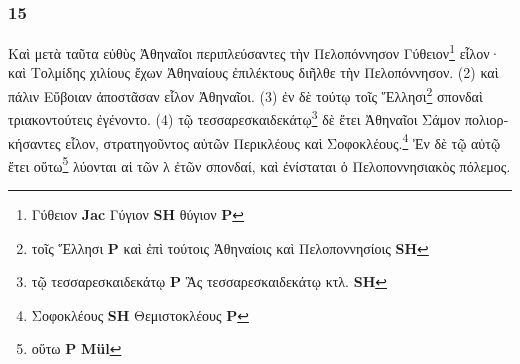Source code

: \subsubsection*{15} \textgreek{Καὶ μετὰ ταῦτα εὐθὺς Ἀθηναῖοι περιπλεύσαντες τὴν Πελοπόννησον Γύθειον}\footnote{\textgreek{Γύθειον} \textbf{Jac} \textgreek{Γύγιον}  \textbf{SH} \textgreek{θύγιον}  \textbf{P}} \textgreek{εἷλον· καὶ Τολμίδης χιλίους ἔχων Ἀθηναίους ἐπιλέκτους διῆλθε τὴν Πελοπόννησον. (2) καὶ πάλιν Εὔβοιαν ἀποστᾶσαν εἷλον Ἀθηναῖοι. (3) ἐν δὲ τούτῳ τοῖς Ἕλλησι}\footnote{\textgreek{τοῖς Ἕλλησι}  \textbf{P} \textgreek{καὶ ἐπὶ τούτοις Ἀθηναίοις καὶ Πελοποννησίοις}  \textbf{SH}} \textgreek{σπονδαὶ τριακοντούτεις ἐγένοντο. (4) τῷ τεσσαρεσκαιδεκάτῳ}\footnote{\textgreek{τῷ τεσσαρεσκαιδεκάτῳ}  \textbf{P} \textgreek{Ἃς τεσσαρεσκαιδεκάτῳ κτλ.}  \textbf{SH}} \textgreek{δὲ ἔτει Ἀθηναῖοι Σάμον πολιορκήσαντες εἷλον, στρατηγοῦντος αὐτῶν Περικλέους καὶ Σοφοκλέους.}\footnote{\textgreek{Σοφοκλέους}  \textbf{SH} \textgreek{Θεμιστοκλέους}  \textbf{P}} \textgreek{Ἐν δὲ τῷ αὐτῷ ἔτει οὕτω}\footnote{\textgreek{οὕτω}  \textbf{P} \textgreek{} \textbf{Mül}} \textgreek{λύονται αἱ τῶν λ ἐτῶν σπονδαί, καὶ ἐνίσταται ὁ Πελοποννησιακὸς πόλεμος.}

...

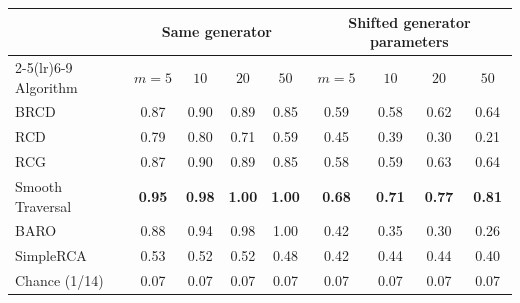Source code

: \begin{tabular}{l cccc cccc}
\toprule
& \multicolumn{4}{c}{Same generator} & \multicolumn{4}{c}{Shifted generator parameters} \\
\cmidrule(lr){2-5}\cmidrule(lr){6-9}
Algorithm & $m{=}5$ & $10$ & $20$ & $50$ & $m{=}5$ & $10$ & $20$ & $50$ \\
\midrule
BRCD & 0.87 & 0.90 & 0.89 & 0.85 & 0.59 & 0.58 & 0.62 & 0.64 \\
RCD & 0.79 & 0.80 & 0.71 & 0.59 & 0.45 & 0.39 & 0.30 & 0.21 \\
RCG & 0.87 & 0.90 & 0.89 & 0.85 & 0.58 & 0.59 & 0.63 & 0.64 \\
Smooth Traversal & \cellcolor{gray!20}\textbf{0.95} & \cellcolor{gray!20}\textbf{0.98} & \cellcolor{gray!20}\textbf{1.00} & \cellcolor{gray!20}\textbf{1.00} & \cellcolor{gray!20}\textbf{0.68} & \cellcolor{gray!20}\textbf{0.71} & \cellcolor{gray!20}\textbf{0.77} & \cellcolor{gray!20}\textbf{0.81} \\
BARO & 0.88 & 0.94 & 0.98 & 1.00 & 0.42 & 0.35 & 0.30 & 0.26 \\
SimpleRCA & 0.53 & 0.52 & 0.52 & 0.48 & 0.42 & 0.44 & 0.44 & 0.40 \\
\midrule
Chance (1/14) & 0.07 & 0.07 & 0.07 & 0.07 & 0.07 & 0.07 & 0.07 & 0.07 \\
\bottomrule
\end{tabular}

* * *

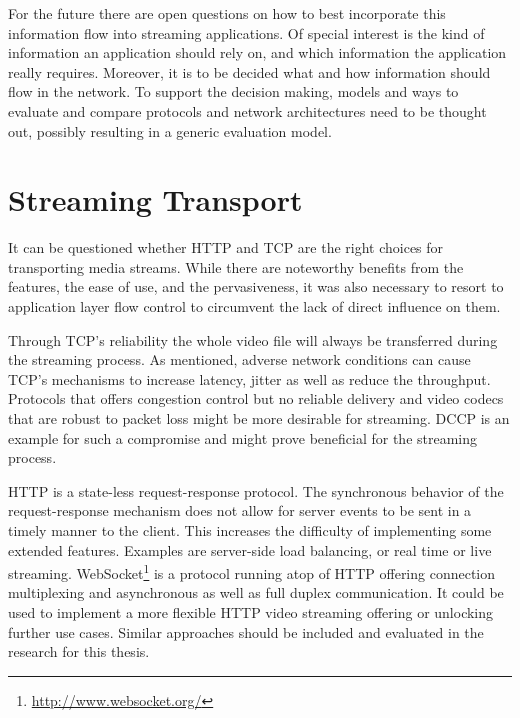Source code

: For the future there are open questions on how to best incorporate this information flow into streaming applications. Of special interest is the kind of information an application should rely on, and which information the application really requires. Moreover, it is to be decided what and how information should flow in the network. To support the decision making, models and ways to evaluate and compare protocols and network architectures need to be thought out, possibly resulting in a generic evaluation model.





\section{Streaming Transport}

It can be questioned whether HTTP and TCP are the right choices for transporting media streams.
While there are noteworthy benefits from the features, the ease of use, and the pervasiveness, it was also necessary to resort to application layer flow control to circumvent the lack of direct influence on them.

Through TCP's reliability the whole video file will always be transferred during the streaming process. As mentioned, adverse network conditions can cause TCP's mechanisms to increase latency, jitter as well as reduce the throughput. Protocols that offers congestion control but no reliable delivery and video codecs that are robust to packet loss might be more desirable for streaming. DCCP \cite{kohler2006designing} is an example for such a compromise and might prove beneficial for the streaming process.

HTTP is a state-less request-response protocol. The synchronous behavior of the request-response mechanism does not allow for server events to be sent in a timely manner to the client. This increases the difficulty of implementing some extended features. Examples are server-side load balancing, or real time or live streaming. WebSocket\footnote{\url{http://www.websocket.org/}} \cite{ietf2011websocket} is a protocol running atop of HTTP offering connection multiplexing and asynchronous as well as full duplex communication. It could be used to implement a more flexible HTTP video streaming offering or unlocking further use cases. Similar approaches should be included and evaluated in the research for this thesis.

— TASK ITEM —
All lines of the listing holding the string "tabular" must be returned, copied as they stand.

— TASK RESULT —
: \begin{tabular}{l cccc cccc}
\end{tabular}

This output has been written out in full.